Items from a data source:
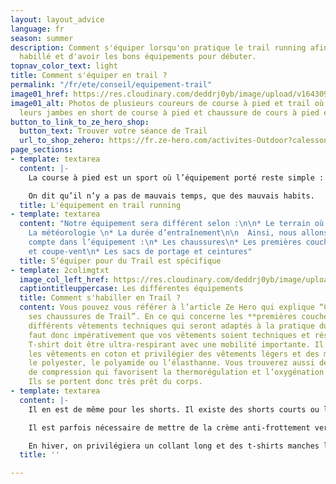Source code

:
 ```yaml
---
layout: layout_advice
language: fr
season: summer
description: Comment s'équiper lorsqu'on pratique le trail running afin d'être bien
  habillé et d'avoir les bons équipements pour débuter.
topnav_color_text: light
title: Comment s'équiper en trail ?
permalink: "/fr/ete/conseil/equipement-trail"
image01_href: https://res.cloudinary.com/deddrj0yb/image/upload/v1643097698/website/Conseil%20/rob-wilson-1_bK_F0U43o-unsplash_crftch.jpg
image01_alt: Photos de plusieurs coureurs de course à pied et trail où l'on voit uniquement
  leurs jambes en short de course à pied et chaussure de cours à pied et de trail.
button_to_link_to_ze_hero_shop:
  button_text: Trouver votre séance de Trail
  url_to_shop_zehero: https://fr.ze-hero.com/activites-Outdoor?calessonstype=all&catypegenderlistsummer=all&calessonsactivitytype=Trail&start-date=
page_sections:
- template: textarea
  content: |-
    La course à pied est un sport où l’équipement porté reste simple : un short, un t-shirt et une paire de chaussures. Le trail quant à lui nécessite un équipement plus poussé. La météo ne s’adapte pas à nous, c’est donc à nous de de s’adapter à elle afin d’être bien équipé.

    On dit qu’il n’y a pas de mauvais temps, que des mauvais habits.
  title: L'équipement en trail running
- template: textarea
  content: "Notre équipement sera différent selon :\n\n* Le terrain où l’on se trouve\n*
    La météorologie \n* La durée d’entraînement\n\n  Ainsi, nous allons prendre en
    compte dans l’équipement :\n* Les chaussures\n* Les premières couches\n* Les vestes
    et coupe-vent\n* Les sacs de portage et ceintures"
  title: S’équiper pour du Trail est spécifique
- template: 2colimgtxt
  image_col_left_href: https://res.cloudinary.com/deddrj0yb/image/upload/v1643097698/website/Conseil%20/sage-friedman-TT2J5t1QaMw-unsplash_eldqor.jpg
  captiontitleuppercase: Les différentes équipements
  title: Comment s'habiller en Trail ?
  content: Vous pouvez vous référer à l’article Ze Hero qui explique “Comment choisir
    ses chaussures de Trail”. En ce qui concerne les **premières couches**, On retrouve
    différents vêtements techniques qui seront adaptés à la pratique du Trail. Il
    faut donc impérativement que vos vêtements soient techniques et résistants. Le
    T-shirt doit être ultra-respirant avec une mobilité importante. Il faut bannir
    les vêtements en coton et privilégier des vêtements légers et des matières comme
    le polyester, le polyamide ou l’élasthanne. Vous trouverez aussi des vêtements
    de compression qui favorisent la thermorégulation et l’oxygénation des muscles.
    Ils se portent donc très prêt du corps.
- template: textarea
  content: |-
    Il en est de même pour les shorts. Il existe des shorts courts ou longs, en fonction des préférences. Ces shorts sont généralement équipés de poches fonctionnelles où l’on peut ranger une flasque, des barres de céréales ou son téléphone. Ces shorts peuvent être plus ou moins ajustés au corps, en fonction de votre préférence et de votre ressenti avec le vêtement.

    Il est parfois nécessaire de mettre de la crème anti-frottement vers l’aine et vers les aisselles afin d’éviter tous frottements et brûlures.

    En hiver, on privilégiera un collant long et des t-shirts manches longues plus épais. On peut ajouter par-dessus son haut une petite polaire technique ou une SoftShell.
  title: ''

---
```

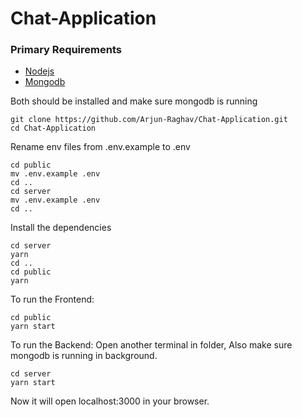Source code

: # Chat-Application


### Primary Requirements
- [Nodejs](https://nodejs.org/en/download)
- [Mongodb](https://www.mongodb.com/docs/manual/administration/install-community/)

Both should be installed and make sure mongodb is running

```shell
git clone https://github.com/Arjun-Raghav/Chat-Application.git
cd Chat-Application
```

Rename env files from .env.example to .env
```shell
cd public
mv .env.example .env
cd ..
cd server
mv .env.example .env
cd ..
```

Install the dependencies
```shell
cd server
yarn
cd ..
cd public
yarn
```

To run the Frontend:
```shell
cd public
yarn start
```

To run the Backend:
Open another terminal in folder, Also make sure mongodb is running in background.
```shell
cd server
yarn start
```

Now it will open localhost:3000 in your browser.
* * *
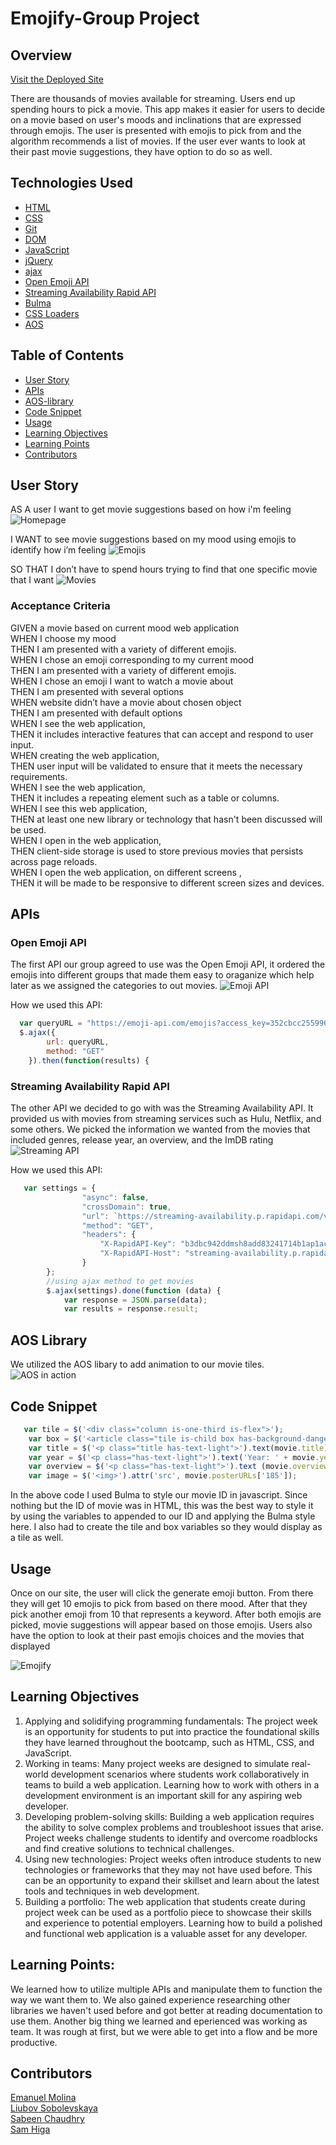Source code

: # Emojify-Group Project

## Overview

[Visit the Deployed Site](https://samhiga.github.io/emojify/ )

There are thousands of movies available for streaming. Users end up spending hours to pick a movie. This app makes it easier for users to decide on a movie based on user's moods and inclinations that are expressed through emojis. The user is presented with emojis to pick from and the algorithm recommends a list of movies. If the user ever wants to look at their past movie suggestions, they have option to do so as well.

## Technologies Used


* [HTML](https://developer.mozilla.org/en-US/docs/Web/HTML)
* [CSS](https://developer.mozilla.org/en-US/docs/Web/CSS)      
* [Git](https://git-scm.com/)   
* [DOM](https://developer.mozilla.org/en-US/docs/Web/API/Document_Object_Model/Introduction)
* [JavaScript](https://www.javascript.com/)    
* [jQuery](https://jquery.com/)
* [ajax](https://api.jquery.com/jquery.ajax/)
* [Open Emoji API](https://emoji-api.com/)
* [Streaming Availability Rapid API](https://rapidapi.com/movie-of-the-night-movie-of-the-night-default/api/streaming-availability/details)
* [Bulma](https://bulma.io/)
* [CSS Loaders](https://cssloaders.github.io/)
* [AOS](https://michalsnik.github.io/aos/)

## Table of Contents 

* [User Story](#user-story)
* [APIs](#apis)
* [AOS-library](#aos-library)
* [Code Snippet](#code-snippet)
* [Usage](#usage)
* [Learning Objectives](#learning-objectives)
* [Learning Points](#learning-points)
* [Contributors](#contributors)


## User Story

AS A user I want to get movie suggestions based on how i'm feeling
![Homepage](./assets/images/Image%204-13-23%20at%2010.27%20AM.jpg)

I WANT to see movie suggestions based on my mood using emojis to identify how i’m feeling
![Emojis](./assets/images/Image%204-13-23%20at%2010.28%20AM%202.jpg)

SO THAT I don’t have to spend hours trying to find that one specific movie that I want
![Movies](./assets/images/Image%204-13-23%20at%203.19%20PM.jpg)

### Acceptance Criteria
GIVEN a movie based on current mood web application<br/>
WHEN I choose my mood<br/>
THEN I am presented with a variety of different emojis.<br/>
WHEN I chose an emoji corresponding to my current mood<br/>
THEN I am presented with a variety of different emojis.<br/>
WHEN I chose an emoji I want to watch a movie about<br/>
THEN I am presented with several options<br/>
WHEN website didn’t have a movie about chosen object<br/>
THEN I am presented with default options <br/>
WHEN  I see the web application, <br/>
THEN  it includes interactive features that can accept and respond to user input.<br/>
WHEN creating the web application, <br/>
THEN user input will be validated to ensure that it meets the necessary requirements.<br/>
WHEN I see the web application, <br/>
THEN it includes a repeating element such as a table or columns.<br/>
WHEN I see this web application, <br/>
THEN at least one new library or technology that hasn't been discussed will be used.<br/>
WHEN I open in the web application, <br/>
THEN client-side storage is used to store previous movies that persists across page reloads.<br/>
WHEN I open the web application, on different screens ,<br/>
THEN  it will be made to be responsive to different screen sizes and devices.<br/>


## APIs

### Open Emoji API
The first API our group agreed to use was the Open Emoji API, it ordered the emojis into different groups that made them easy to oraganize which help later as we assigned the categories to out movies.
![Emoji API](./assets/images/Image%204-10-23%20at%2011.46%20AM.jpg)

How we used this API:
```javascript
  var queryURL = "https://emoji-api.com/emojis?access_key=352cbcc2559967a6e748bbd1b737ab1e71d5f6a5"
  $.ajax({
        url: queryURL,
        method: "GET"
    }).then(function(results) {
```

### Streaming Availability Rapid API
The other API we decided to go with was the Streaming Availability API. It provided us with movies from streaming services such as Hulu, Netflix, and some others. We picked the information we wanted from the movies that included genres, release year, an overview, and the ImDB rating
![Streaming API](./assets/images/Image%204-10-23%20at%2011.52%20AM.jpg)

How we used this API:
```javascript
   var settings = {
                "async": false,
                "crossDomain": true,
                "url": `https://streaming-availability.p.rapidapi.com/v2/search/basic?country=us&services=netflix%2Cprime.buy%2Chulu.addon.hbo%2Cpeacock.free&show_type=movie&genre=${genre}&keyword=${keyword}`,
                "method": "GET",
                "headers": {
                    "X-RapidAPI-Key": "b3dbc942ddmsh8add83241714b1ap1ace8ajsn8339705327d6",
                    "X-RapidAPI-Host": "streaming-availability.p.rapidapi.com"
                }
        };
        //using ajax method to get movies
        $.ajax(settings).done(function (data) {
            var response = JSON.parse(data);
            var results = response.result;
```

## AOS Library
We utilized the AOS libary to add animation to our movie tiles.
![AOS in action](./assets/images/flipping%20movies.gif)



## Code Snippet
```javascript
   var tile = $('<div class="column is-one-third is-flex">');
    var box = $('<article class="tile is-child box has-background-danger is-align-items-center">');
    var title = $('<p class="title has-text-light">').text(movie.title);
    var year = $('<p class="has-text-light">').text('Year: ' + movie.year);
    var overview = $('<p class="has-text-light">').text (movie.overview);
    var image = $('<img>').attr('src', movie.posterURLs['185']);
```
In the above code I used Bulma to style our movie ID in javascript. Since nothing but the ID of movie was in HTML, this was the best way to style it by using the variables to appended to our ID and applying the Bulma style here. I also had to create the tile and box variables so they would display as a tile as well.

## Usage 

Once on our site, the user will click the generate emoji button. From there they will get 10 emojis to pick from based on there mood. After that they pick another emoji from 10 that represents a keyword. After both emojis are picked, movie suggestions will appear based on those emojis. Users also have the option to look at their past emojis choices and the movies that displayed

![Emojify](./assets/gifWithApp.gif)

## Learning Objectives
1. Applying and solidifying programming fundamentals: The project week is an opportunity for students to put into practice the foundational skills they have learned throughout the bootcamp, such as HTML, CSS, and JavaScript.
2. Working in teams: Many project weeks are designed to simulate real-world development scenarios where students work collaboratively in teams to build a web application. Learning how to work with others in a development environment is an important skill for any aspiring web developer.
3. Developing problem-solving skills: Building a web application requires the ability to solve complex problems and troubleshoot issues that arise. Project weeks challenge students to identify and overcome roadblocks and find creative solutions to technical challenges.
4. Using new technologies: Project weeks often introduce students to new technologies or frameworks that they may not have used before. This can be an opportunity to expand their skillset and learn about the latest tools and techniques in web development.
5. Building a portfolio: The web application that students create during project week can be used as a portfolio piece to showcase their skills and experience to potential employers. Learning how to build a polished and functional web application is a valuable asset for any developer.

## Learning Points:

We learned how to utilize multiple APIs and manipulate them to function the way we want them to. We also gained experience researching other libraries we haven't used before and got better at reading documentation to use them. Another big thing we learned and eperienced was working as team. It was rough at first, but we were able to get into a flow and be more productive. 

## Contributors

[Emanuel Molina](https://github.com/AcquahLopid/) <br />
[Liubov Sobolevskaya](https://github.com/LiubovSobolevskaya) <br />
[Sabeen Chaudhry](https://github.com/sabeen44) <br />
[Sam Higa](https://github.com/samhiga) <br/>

== Task to complete ==
Report each line of the data in which "others" occurs.

== Task solution ==
The other API we decided to go with was the Streaming Availability API. It provided us with movies from streaming services such as Hulu, Netflix, and some others. We picked the information we wanted from the movies that included genres, release year, an overview, and the ImDB rating
2. Working in teams: Many project weeks are designed to simulate real-world development scenarios where students work collaboratively in teams to build a web application. Learning how to work with others in a development environment is an important skill for any aspiring web developer.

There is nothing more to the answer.